Efficient Crowd Animation in DAZ Studio: A LowPoly Workflow

Efficient Crowd Animation in DAZ Studio: A LowPoly Workflow

Bring your DAZ Studio scenes to life with fast, efficient animated crowds!

In this focused 2-hour tutorial, Dartanbeck guides you step-by-step through using Code 66’s powerful LowPi Crowd Generation System—designed for creating vibrant, low-poly animated characters that won’t slow down your workflow.

If you're working on sci-fi corridors, fantasy markets, winter resorts, or zombie apocalypses or other imaginative crowd scenes this tutorial shows you how to populate your sets with rich, diverse crowds that move, react, and tell a story.

What You’ll Learn:

How to generate animated crowds using the LowPoly Crowd Creator Bundle

Using ProScripts Pack to build custom WearKits, PoseKits, PropKits, and LowPi Sets

How to add walking, sitting, talking, or idle animations to your crowds

Practical use of Code 66 extensions: PopPlus, PathTool, Area & Slope, and more

Creating custom outfits and integrating them into randomized generation

Enhancing scenes with cinematic VFX: iReal clouds, VDB fire, and dynamic traffic

Scene Examples Include:

French Ski Resort (Winter Wonderland expansion)

Fashion Show & i13 Theatre(Dinner and a Show)

Golf Course (Medieval Life characters at leisure)

Urban Sprawl 3 (Cyberpunk city with animated crowds)

The Knight’s Castle (Skeleton horde with animated VDB FX)

Houseboat Adventures and more

Core Products used in this Tutorial

- LowPoly LowPi Base Figure (by FeralFey and Lyrra Madril)
- LowPi Crowd Generator (by Code 66 and FeralFey)
- Optional ProScripts For LM LowPi Lowpoly Figure Crowd Generation (by Code 66)

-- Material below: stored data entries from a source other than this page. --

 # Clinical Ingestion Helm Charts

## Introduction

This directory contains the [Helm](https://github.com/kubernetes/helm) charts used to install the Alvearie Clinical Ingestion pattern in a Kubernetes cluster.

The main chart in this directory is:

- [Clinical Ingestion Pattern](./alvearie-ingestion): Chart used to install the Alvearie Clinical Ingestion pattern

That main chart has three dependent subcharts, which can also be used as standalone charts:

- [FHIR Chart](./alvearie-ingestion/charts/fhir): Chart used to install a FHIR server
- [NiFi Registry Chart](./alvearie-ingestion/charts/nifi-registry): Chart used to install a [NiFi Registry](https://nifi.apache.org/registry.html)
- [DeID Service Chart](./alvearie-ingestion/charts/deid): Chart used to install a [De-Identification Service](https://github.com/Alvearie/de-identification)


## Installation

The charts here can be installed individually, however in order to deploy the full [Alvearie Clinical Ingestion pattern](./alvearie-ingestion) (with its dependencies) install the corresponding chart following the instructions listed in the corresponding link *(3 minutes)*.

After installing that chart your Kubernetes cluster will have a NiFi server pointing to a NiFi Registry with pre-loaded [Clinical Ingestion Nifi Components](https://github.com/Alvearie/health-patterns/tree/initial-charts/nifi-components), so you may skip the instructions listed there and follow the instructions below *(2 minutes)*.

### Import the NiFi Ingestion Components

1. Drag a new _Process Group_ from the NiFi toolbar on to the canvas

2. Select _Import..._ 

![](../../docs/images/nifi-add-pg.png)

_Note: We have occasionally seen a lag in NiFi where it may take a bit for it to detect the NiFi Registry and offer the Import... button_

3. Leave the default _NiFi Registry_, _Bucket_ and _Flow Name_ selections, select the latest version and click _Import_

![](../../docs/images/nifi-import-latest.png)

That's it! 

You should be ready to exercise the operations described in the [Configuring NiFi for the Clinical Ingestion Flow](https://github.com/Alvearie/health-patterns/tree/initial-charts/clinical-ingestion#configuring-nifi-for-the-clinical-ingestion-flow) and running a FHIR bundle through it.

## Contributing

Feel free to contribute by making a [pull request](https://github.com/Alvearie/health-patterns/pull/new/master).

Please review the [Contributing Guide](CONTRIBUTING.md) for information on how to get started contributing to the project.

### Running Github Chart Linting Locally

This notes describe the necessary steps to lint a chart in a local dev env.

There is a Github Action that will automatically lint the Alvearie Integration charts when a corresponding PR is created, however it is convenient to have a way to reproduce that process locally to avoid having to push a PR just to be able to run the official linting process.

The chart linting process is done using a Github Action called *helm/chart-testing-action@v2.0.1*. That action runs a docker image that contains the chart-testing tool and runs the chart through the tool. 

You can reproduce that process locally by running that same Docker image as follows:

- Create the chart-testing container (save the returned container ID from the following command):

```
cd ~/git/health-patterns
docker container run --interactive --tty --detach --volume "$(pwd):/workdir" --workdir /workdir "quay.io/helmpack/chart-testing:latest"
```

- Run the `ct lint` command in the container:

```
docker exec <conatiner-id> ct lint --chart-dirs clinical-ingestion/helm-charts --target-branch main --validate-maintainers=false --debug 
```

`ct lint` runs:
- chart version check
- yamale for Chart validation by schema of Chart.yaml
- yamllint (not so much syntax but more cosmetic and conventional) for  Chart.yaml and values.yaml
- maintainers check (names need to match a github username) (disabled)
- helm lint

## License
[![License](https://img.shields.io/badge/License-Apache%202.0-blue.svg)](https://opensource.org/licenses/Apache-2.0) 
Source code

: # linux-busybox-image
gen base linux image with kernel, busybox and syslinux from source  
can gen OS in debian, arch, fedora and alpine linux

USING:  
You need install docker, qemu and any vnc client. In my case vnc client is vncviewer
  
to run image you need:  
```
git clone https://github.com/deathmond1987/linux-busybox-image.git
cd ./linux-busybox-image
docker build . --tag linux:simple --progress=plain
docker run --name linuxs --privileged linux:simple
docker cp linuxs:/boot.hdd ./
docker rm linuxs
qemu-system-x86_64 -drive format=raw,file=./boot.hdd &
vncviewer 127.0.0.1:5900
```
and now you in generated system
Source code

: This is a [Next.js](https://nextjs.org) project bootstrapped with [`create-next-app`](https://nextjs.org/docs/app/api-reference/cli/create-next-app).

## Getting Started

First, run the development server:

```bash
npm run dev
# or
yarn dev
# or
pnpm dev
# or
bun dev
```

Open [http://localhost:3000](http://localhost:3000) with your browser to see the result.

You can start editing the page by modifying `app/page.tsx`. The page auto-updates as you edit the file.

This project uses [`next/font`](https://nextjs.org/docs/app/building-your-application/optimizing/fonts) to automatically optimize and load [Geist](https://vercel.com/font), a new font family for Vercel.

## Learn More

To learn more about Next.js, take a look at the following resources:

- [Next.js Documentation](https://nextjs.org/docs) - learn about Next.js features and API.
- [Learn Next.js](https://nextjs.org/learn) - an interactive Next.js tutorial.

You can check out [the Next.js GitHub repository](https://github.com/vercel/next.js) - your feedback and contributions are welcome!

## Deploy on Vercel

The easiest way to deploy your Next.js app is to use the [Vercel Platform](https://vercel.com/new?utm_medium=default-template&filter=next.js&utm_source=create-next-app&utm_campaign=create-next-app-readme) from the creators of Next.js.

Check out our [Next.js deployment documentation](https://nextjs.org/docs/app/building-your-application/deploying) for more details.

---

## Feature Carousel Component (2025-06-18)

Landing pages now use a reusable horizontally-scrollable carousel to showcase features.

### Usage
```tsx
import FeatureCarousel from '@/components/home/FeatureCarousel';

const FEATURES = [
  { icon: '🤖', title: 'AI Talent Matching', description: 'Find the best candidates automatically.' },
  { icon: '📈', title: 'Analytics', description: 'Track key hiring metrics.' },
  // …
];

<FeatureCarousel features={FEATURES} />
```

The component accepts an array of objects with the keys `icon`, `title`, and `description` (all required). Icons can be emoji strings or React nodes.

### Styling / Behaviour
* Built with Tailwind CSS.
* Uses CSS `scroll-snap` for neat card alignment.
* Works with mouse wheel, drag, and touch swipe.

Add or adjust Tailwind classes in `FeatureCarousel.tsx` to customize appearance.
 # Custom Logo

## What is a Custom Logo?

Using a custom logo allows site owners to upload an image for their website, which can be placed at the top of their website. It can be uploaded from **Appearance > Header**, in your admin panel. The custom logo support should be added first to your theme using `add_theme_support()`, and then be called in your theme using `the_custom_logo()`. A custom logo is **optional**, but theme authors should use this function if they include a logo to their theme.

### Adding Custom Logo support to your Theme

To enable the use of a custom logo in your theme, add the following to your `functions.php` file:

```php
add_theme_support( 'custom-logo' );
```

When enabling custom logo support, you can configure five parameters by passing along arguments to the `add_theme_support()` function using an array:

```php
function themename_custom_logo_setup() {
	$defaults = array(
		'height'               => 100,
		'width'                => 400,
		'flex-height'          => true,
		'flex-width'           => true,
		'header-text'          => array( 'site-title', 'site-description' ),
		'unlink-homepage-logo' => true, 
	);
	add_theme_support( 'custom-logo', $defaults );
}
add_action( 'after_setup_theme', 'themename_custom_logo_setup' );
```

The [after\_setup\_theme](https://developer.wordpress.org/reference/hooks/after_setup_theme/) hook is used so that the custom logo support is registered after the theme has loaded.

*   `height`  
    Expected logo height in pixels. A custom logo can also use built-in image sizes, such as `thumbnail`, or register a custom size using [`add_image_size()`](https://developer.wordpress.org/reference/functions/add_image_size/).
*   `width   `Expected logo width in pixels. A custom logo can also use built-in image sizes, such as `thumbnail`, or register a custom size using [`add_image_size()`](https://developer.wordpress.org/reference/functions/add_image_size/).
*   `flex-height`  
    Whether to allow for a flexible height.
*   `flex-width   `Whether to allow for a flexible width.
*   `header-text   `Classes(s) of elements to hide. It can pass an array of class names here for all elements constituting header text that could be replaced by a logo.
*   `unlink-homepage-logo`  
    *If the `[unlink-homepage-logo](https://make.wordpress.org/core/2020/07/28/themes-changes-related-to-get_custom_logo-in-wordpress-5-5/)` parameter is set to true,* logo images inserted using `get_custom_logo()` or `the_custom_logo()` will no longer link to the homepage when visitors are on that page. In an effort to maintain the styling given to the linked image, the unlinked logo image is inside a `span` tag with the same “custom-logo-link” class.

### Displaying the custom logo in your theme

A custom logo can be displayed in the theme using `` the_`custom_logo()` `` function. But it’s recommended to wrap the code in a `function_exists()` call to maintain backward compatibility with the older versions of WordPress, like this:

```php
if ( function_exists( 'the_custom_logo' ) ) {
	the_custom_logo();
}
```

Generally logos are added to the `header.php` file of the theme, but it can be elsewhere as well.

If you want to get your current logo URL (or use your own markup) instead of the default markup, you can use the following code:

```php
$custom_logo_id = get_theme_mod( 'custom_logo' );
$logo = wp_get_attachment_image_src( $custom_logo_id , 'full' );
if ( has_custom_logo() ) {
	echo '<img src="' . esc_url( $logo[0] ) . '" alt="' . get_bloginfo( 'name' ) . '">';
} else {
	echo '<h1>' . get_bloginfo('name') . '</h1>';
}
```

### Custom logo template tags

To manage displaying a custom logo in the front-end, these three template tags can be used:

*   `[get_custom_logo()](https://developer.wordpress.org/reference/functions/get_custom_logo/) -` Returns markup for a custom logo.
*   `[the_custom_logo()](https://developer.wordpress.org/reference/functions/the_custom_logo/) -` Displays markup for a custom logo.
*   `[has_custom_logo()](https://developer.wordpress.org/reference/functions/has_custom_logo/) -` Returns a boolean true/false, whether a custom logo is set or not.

Recommended : Get the Lowpoly Crowd Creator Bundle

No ProScripts: No Problem.

Dartanbeck also demonstrates how to animate LowPi figures manually using only the base Crowd Generator—ideal for users just starting out or building up their toolkit.

Perfect For:

DAZ Studio users wanting to populate complex scenes with animated figures

Artists working in sci-fi, historical, urban, or fantasy genres

Animators looking for lightweight, high-impact background crowds

Anyone ready to explore the creative potential of LowPi system

About the Presenter: Dartanbeck began his digital art journey painting fantasy game tiles and later became a texture artist for 3D game characters, earning several Hall of Fame awards. His passion for animation led him to create digital shorts and cinematic scenes.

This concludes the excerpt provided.